-- Opening Marker --

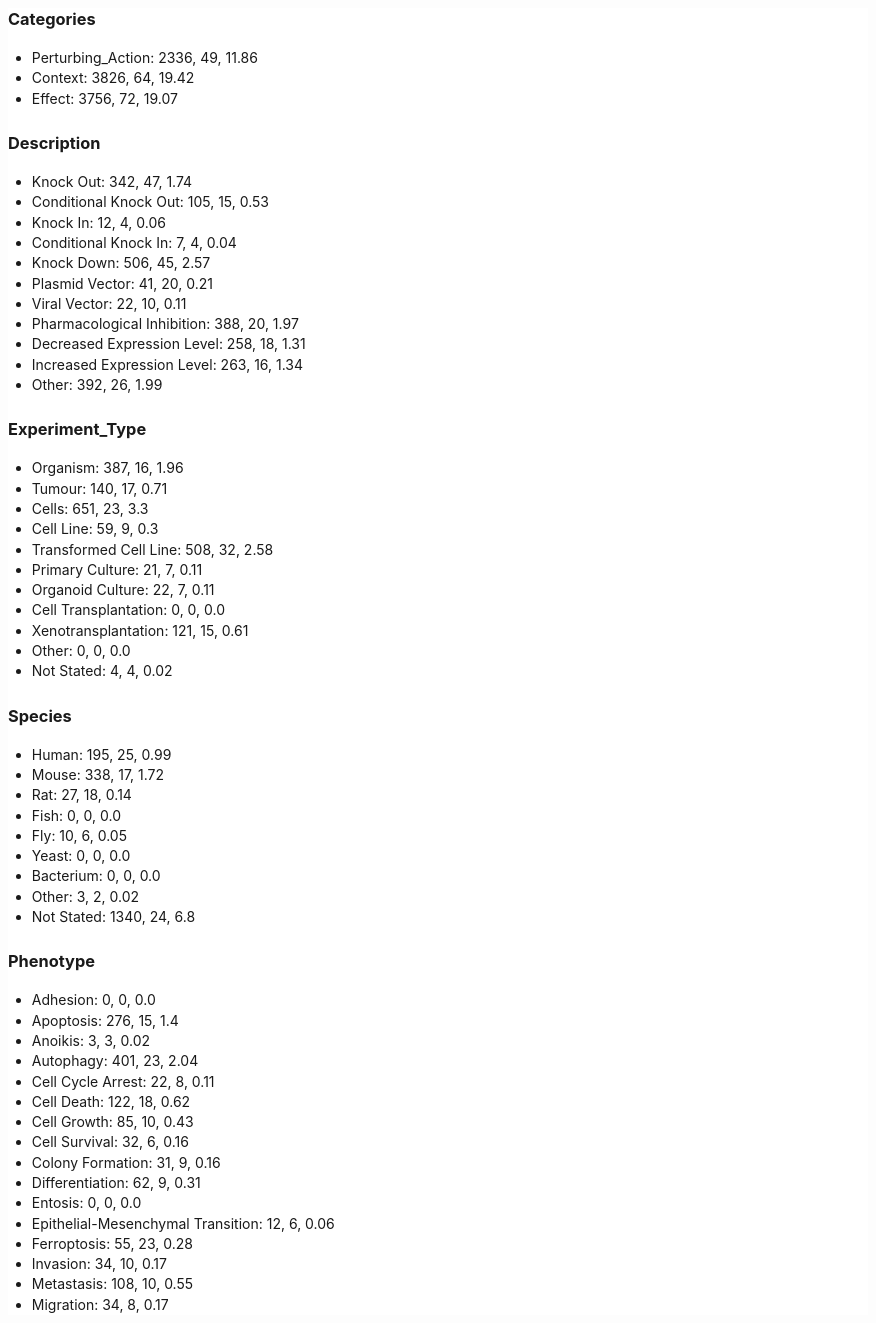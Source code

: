 ### Categories

* Perturbing_Action: 2336, 49, 11.86
* Context: 3826, 64, 19.42
* Effect: 3756, 72, 19.07

### Description

* Knock Out: 342, 47, 1.74
* Conditional Knock Out: 105, 15, 0.53
* Knock In: 12, 4, 0.06
* Conditional Knock In: 7, 4, 0.04
* Knock Down: 506, 45, 2.57
* Plasmid Vector: 41, 20, 0.21
* Viral Vector: 22, 10, 0.11
* Pharmacological Inhibition: 388, 20, 1.97
* Decreased Expression Level: 258, 18, 1.31
* Increased Expression Level: 263, 16, 1.34
* Other: 392, 26, 1.99

### Experiment_Type

* Organism: 387, 16, 1.96
* Tumour: 140, 17, 0.71
* Cells: 651, 23, 3.3
* Cell Line: 59, 9, 0.3
* Transformed Cell Line: 508, 32, 2.58
* Primary Culture: 21, 7, 0.11
* Organoid Culture: 22, 7, 0.11
* Cell Transplantation: 0, 0, 0.0
* Xenotransplantation: 121, 15, 0.61
* Other: 0, 0, 0.0
* Not Stated: 4, 4, 0.02

### Species

* Human: 195, 25, 0.99
* Mouse: 338, 17, 1.72
* Rat: 27, 18, 0.14
* Fish: 0, 0, 0.0
* Fly: 10, 6, 0.05
* Yeast: 0, 0, 0.0
* Bacterium: 0, 0, 0.0
* Other: 3, 2, 0.02
* Not Stated: 1340, 24, 6.8

### Phenotype

* Adhesion: 0, 0, 0.0
* Apoptosis: 276, 15, 1.4
* Anoikis: 3, 3, 0.02
* Autophagy: 401, 23, 2.04
* Cell Cycle Arrest: 22, 8, 0.11
* Cell Death: 122, 18, 0.62
* Cell Growth: 85, 10, 0.43
* Cell Survival: 32, 6, 0.16
* Colony Formation: 31, 9, 0.16
* Differentiation: 62, 9, 0.31
* Entosis: 0, 0, 0.0
* Epithelial-Mesenchymal Transition: 12, 6, 0.06
* Ferroptosis: 55, 23, 0.28
* Invasion: 34, 10, 0.17
* Metastasis: 108, 10, 0.55
* Migration: 34, 8, 0.17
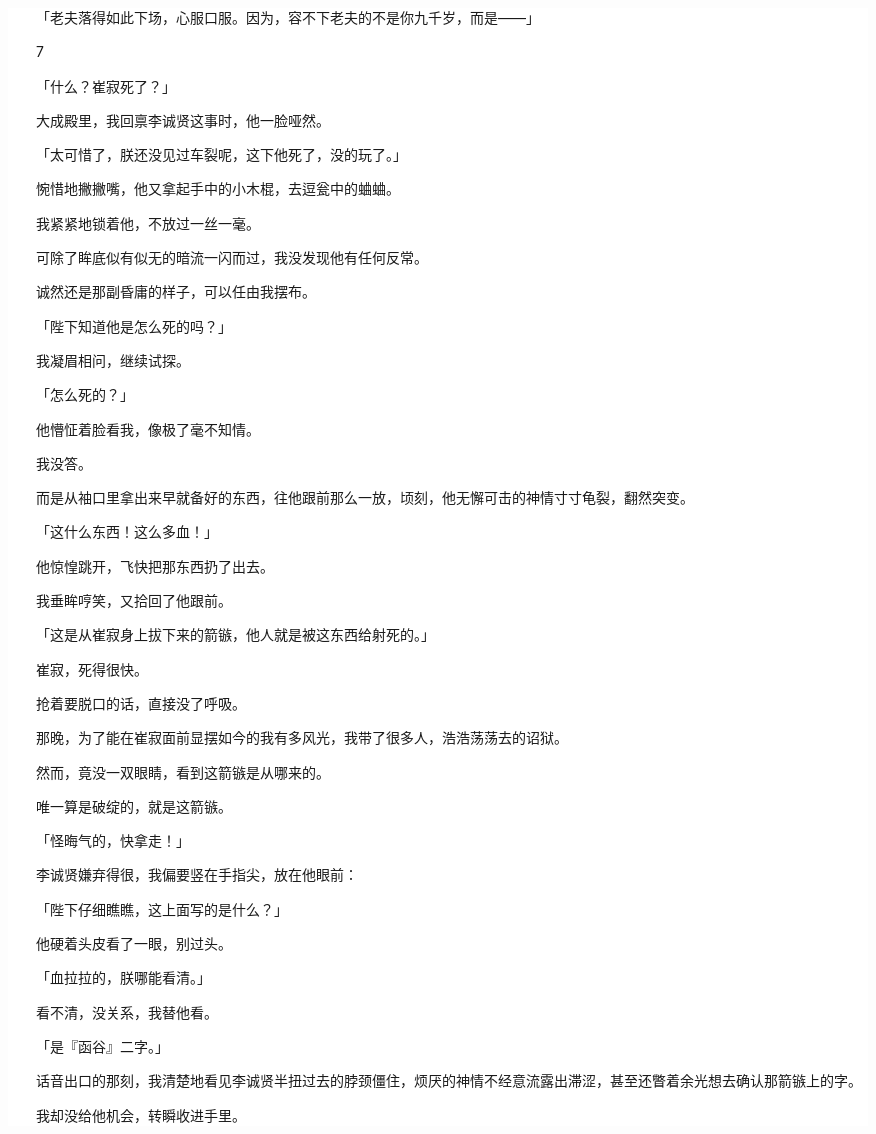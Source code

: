 &emsp;&emsp;「老夫落得如此下场，心服口服。因为，容不下老夫的不是你九千岁，而是——」  
  
&emsp;&emsp;7  
  
&emsp;&emsp;「什么？崔寂死了？」  
  
&emsp;&emsp;大成殿里，我回禀李诚贤这事时，他一脸哑然。  
  
&emsp;&emsp;「太可惜了，朕还没见过车裂呢，这下他死了，没的玩了。」  
  
&emsp;&emsp;惋惜地撇撇嘴，他又拿起手中的小木棍，去逗瓮中的蛐蛐。  
  
&emsp;&emsp;我紧紧地锁着他，不放过一丝一毫。  
  
&emsp;&emsp;可除了眸底似有似无的暗流一闪而过，我没发现他有任何反常。  
  
&emsp;&emsp;诚然还是那副昏庸的样子，可以任由我摆布。  
  
&emsp;&emsp;「陛下知道他是怎么死的吗？」  
  
&emsp;&emsp;我凝眉相问，继续试探。  
  
&emsp;&emsp;「怎么死的？」  
  
&emsp;&emsp;他懵怔着脸看我，像极了毫不知情。  
  
&emsp;&emsp;我没答。  
  
&emsp;&emsp;而是从袖口里拿出来早就备好的东西，往他跟前那么一放，顷刻，他无懈可击的神情寸寸龟裂，翻然突变。  
  
&emsp;&emsp;「这什么东西！这么多血！」  
  
&emsp;&emsp;他惊惶跳开，飞快把那东西扔了出去。  
  
&emsp;&emsp;我垂眸哼笑，又拾回了他跟前。  
  
&emsp;&emsp;「这是从崔寂身上拔下来的箭镞，他人就是被这东西给射死的。」  
  
&emsp;&emsp;崔寂，死得很快。  
  
&emsp;&emsp;抢着要脱口的话，直接没了呼吸。  
  
&emsp;&emsp;那晚，为了能在崔寂面前显摆如今的我有多风光，我带了很多人，浩浩荡荡去的诏狱。  
  
&emsp;&emsp;然而，竟没一双眼睛，看到这箭镞是从哪来的。  
  
&emsp;&emsp;唯一算是破绽的，就是这箭镞。  
  
&emsp;&emsp;「怪晦气的，快拿走！」  
  
&emsp;&emsp;李诚贤嫌弃得很，我偏要竖在手指尖，放在他眼前：  
  
&emsp;&emsp;「陛下仔细瞧瞧，这上面写的是什么？」  
  
&emsp;&emsp;他硬着头皮看了一眼，别过头。  
  
&emsp;&emsp;「血拉拉的，朕哪能看清。」  
  
&emsp;&emsp;看不清，没关系，我替他看。  
  
&emsp;&emsp;「是『函谷』二字。」  
  
&emsp;&emsp;话音出口的那刻，我清楚地看见李诚贤半扭过去的脖颈僵住，烦厌的神情不经意流露出滞涩，甚至还瞥着余光想去确认那箭镞上的字。  
  
&emsp;&emsp;我却没给他机会，转瞬收进手里。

-- Closing Marker --

§ **About this exercise**: Copy word for word the stretch of entries above from the line that has "Anoikis: 3, 3, 0.02" through the line that has "34, 10, 0.17", both ends included, and nothing outside it.

§ **Written answer**:
* Anoikis: 3, 3, 0.02
* Autophagy: 401, 23, 2.04
* Cell Cycle Arrest: 22, 8, 0.11
* Cell Death: 122, 18, 0.62
* Cell Growth: 85, 10, 0.43
* Cell Survival: 32, 6, 0.16
* Colony Formation: 31, 9, 0.16
* Differentiation: 62, 9, 0.31
* Entosis: 0, 0, 0.0
* Epithelial-Mesenchymal Transition: 12, 6, 0.06
* Ferroptosis: 55, 23, 0.28
* Invasion: 34, 10, 0.17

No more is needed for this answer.